- GOAL OF THE EXERCISE -
Quote the listing below word for word, stopping after the line that contains "ordered. The reasoning".

- DATA SUPPLIED -
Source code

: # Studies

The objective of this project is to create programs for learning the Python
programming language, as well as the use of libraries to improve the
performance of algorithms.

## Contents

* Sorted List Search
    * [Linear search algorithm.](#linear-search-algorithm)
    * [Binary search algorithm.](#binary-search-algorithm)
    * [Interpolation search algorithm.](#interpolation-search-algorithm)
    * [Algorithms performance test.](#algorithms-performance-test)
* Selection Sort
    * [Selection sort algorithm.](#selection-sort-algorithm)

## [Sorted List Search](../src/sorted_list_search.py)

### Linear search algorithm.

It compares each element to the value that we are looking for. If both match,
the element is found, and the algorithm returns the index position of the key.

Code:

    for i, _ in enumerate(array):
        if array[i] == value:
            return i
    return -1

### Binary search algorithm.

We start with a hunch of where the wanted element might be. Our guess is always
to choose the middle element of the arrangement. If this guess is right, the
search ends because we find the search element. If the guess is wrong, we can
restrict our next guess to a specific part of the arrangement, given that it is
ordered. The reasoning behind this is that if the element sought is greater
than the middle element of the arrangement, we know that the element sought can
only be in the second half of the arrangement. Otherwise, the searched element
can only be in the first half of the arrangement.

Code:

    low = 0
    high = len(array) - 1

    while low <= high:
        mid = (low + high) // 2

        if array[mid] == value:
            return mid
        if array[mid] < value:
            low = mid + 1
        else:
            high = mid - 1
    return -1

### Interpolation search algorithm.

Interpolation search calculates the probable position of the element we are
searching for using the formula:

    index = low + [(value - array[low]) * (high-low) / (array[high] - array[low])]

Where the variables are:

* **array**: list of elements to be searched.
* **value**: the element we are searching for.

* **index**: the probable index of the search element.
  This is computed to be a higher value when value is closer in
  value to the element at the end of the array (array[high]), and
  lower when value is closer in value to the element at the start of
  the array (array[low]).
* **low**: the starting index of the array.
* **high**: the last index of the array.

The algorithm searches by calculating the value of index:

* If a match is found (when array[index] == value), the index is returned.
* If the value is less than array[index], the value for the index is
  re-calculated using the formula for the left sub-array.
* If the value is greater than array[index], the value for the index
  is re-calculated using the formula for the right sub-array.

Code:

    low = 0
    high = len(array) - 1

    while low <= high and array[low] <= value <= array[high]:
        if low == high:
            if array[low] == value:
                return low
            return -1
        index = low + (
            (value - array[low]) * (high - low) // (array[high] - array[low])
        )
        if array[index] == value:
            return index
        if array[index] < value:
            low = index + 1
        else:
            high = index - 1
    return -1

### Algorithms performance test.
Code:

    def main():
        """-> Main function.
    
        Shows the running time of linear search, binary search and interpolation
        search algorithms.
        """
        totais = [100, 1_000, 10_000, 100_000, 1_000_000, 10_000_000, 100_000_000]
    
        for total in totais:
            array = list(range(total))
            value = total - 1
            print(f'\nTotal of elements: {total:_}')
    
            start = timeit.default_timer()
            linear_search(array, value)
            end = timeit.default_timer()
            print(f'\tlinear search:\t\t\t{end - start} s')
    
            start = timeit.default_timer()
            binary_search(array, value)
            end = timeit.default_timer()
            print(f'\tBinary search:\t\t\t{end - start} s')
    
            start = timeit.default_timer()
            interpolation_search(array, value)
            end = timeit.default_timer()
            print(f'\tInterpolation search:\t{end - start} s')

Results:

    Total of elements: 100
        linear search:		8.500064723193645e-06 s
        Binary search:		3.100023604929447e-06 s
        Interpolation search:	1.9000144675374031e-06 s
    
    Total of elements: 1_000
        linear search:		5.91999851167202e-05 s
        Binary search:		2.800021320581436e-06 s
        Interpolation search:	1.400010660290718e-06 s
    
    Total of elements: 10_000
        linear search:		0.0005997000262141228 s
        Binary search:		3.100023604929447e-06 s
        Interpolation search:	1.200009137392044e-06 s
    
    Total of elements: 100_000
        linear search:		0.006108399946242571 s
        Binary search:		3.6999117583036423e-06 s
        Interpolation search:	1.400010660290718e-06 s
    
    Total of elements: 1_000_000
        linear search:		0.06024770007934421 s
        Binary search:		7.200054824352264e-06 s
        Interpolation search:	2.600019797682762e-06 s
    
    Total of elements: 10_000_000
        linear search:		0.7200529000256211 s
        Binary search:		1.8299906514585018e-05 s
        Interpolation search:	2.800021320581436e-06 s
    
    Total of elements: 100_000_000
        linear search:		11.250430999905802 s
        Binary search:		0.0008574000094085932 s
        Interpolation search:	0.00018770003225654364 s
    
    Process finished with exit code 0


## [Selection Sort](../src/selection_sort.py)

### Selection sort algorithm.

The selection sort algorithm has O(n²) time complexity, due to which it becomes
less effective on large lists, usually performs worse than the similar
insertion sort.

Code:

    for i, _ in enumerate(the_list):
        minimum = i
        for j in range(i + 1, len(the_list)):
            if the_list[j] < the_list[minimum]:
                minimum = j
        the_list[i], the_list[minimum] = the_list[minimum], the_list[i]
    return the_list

- EXERCISE OUTPUT -
Source code

: # Studies

The objective of this project is to create programs for learning the Python
programming language, as well as the use of libraries to improve the
performance of algorithms.

## Contents

* Sorted List Search
    * [Linear search algorithm.](#linear-search-algorithm)
    * [Binary search algorithm.](#binary-search-algorithm)
    * [Interpolation search algorithm.](#interpolation-search-algorithm)
    * [Algorithms performance test.](#algorithms-performance-test)
* Selection Sort
    * [Selection sort algorithm.](#selection-sort-algorithm)

## [Sorted List Search](../src/sorted_list_search.py)

### Linear search algorithm.

It compares each element to the value that we are looking for. If both match,
the element is found, and the algorithm returns the index position of the key.

Code:

    for i, _ in enumerate(array):
        if array[i] == value:
            return i
    return -1

### Binary search algorithm.

We start with a hunch of where the wanted element might be. Our guess is always
to choose the middle element of the arrangement. If this guess is right, the
search ends because we find the search element. If the guess is wrong, we can
restrict our next guess to a specific part of the arrangement, given that it is
ordered. The reasoning behind this is that if the element sought is greater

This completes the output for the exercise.